● **DESCRIPTION OF THE TASK**
Print all the records below exactly as they stand, but leave out the pictures.

● **DATA EXTRACTS**
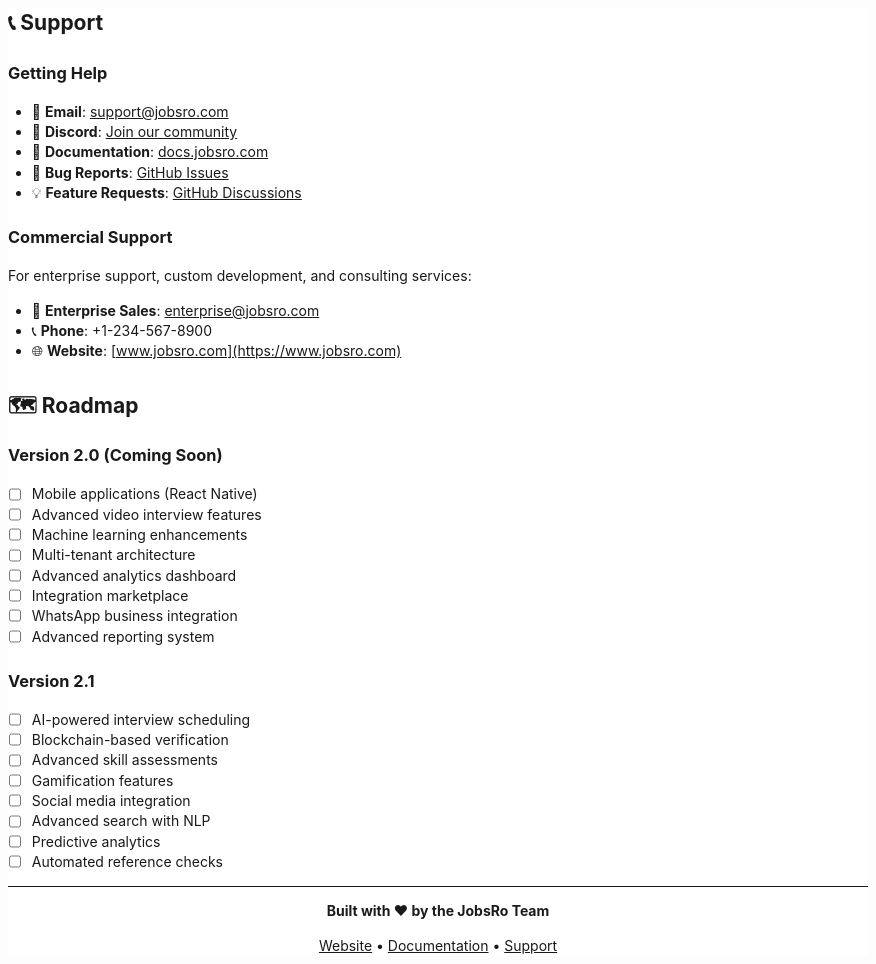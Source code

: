 ## 📞 Support

### Getting Help
- 📧 **Email**: support@jobsro.com
- 💬 **Discord**: [Join our community](https://discord.gg/jobsro)
- 📖 **Documentation**: [docs.jobsro.com](https://docs.jobsro.com)
- 🐛 **Bug Reports**: [GitHub Issues](https://github.com/your-org/jobsro/issues)
- 💡 **Feature Requests**: [GitHub Discussions](https://github.com/your-org/jobsro/discussions)

### Commercial Support
For enterprise support, custom development, and consulting services:
- 📧 **Enterprise Sales**: enterprise@jobsro.com
- 📞 **Phone**: +1-234-567-8900
- 🌐 **Website**: [www.jobsro.com](https://www.jobsro.com)

## 🗺️ Roadmap

### Version 2.0 (Coming Soon)
- [ ] Mobile applications (React Native)
- [ ] Advanced video interview features
- [ ] Machine learning enhancements
- [ ] Multi-tenant architecture
- [ ] Advanced analytics dashboard
- [ ] Integration marketplace
- [ ] WhatsApp business integration
- [ ] Advanced reporting system

### Version 2.1
- [ ] AI-powered interview scheduling
- [ ] Blockchain-based verification
- [ ] Advanced skill assessments
- [ ] Gamification features
- [ ] Social media integration
- [ ] Advanced search with NLP
- [ ] Predictive analytics
- [ ] Automated reference checks

---

<div align="center">

**Built with ❤️ by the JobsRo Team**

[Website](https://jobsro.com) • [Documentation](https://docs.jobsro.com) • [Support](https://support.jobsro.com)

</div>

● **SOLVED EXERCISE**
Source code

: ## 📞 Support

### Getting Help
- 📧 **Email**: support@jobsro.com
- 💬 **Discord**: [Join our community](https://discord.gg/jobsro)
- 📖 **Documentation**: [docs.jobsro.com](https://docs.jobsro.com)
- 🐛 **Bug Reports**: [GitHub Issues](https://github.com/your-org/jobsro/issues)
- 💡 **Feature Requests**: [GitHub Discussions](https://github.com/your-org/jobsro/discussions)

### Commercial Support
For enterprise support, custom development, and consulting services:
- 📧 **Enterprise Sales**: enterprise@jobsro.com
- 📞 **Phone**: +1-234-567-8900
- 🌐 **Website**: [www.jobsro.com](https://www.jobsro.com)

## 🗺️ Roadmap

### Version 2.0 (Coming Soon)
- [ ] Mobile applications (React Native)
- [ ] Advanced video interview features
- [ ] Machine learning enhancements
- [ ] Multi-tenant architecture
- [ ] Advanced analytics dashboard
- [ ] Integration marketplace
- [ ] WhatsApp business integration
- [ ] Advanced reporting system

### Version 2.1
- [ ] AI-powered interview scheduling
- [ ] Blockchain-based verification
- [ ] Advanced skill assessments
- [ ] Gamification features
- [ ] Social media integration
- [ ] Advanced search with NLP
- [ ] Predictive analytics
- [ ] Automated reference checks

---

<div align="center">

**Built with ❤️ by the JobsRo Team**

[Website](https://jobsro.com) • [Documentation](https://docs.jobsro.com) • [Support](https://support.jobsro.com)

</div>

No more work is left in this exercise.